## WORK REQUIRED
Extract, unchanged, every line from the top of the material below through the line with "The project is", and no more.

## SUPPLIED RECORDS

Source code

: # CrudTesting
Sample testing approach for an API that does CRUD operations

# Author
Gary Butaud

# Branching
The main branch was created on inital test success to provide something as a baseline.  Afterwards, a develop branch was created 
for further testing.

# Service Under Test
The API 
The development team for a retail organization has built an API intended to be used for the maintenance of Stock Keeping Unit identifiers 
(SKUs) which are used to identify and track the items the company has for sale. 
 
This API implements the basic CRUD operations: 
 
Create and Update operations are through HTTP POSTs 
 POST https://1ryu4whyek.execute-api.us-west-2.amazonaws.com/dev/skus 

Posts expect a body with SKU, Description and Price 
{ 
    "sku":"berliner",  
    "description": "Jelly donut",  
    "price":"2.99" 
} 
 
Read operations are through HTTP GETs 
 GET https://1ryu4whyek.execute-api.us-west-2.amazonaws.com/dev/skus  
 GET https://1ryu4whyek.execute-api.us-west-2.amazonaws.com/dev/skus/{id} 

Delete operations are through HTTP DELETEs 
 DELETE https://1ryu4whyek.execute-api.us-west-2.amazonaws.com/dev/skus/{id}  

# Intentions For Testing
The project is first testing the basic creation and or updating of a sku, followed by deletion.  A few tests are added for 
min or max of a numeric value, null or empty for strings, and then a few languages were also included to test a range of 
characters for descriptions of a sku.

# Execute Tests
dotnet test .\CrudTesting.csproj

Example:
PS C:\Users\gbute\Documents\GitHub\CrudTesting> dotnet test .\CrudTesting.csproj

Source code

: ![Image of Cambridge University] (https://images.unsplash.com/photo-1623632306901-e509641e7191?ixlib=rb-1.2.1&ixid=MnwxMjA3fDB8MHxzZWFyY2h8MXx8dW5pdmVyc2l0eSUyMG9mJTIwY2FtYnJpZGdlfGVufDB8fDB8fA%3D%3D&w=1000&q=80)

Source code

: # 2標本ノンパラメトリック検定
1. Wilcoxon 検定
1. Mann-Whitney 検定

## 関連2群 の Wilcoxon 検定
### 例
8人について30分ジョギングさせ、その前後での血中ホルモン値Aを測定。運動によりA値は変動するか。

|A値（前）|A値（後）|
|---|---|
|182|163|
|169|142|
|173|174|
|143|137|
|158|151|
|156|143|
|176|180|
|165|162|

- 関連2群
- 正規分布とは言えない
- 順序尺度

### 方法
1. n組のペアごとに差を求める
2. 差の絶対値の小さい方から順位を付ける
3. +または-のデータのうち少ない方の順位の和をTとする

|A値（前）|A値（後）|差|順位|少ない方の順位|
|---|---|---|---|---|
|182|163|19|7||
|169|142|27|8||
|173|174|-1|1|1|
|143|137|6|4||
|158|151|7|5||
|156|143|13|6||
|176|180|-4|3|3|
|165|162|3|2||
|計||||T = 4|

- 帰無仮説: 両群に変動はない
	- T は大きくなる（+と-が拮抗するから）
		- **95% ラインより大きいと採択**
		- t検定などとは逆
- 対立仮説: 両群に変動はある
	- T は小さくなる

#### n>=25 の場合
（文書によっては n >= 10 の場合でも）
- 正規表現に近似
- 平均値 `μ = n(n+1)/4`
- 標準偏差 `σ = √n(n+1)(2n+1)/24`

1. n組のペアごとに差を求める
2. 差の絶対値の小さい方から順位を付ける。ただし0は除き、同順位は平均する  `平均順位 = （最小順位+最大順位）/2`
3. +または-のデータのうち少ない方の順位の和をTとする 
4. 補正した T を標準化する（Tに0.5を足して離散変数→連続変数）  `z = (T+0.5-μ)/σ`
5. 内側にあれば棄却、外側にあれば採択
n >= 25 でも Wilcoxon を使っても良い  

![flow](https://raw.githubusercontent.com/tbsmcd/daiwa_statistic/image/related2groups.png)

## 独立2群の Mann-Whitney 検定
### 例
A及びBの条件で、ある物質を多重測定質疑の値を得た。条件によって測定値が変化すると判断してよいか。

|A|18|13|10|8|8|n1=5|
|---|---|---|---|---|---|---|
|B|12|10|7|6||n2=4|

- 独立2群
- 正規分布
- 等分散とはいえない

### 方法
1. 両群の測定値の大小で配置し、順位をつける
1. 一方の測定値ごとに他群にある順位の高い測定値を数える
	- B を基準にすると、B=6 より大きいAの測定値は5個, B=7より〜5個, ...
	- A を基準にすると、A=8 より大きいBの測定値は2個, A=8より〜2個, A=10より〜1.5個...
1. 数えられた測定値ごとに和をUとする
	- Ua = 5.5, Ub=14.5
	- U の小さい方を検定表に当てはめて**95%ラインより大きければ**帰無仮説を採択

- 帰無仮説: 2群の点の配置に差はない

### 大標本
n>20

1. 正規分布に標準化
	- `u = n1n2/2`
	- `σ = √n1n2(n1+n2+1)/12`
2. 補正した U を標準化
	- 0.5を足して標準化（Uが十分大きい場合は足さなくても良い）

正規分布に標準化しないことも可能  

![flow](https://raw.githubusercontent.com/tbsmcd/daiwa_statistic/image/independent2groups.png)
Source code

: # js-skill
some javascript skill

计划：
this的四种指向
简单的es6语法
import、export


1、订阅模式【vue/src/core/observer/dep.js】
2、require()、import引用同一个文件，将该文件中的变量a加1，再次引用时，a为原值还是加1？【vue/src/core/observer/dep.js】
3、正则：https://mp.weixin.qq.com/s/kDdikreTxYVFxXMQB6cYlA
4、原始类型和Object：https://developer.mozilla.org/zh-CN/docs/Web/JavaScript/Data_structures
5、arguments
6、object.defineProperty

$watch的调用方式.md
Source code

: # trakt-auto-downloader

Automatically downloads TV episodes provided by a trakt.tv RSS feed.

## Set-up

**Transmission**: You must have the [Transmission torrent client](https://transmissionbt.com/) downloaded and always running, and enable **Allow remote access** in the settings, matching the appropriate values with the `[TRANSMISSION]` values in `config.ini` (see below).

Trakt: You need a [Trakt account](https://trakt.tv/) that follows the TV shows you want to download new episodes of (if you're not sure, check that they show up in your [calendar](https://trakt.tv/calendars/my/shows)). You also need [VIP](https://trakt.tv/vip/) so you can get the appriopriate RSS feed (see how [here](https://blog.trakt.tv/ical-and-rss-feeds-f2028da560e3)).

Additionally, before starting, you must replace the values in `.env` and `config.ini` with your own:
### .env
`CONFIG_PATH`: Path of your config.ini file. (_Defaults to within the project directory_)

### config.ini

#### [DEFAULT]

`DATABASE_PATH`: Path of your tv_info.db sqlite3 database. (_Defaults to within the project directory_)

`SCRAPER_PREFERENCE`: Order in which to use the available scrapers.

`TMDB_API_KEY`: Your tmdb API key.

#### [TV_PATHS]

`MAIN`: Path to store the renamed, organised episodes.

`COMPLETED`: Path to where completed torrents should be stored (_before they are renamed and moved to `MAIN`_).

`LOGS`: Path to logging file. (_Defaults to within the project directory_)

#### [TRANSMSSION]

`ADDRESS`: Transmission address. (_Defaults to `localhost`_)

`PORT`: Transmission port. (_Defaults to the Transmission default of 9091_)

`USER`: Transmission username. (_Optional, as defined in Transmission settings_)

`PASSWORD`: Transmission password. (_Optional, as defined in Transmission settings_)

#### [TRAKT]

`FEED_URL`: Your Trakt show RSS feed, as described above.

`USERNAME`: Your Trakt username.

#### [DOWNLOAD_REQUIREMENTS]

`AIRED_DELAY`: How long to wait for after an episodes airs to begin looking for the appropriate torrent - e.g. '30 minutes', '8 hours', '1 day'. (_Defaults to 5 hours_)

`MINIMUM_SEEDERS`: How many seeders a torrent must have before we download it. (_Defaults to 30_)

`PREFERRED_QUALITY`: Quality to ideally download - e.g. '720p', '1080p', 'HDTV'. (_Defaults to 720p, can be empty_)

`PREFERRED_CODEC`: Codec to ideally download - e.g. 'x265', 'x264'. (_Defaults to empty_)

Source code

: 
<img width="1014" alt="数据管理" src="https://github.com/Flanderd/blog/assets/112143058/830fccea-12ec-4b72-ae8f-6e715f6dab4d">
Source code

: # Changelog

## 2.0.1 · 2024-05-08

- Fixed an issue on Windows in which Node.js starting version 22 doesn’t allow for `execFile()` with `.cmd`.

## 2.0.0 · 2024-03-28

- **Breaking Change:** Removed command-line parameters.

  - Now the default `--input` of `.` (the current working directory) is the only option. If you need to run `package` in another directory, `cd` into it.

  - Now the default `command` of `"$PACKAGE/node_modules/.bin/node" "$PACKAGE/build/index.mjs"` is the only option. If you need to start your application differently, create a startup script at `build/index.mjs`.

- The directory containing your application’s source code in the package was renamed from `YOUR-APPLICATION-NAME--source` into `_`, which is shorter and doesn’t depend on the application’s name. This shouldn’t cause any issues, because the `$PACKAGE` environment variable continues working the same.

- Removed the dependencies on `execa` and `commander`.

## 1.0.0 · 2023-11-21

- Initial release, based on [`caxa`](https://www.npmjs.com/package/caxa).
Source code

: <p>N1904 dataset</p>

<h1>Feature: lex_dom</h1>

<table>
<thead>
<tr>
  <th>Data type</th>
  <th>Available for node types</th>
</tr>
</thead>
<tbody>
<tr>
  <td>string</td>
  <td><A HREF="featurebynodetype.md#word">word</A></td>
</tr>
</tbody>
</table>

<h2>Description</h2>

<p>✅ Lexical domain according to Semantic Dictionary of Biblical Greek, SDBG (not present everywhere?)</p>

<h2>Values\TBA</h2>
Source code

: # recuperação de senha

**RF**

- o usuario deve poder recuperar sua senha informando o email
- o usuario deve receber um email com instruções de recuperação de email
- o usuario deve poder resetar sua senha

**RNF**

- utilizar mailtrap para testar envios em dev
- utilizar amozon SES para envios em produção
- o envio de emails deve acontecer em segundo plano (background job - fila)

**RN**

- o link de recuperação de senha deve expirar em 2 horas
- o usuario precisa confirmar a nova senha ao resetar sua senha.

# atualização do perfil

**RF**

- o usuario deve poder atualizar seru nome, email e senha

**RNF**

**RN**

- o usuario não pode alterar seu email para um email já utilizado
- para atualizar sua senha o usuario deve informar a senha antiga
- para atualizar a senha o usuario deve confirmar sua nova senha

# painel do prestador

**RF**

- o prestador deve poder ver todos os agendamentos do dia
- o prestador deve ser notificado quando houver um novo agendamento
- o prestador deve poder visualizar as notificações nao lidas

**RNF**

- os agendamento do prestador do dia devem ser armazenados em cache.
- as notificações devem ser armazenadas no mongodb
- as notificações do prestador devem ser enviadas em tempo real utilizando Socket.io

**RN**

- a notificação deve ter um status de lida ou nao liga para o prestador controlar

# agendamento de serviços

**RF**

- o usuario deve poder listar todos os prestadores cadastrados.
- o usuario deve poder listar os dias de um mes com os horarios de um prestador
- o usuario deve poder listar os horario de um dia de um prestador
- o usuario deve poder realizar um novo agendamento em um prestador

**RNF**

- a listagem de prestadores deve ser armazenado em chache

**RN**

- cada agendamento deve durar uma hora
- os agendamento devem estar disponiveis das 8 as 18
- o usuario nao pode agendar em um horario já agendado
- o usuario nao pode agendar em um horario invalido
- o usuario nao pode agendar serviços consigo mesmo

## RESPONSE
Source code

: # CrudTesting
Sample testing approach for an API that does CRUD operations

# Author
Gary Butaud

# Branching
The main branch was created on inital test success to provide something as a baseline.  Afterwards, a develop branch was created 
for further testing.

# Service Under Test
The API 
The development team for a retail organization has built an API intended to be used for the maintenance of Stock Keeping Unit identifiers 
(SKUs) which are used to identify and track the items the company has for sale. 
 
This API implements the basic CRUD operations: 
 
Create and Update operations are through HTTP POSTs 
 POST https://1ryu4whyek.execute-api.us-west-2.amazonaws.com/dev/skus 

Posts expect a body with SKU, Description and Price 
{ 
    "sku":"berliner",  
    "description": "Jelly donut",  
    "price":"2.99" 
} 
 
Read operations are through HTTP GETs 
 GET https://1ryu4whyek.execute-api.us-west-2.amazonaws.com/dev/skus  
 GET https://1ryu4whyek.execute-api.us-west-2.amazonaws.com/dev/skus/{id} 

Delete operations are through HTTP DELETEs 
 DELETE https://1ryu4whyek.execute-api.us-west-2.amazonaws.com/dev/skus/{id}  

# Intentions For Testing
The project is first testing the basic creation and or updating of a sku, followed by deletion.  A few tests are added for 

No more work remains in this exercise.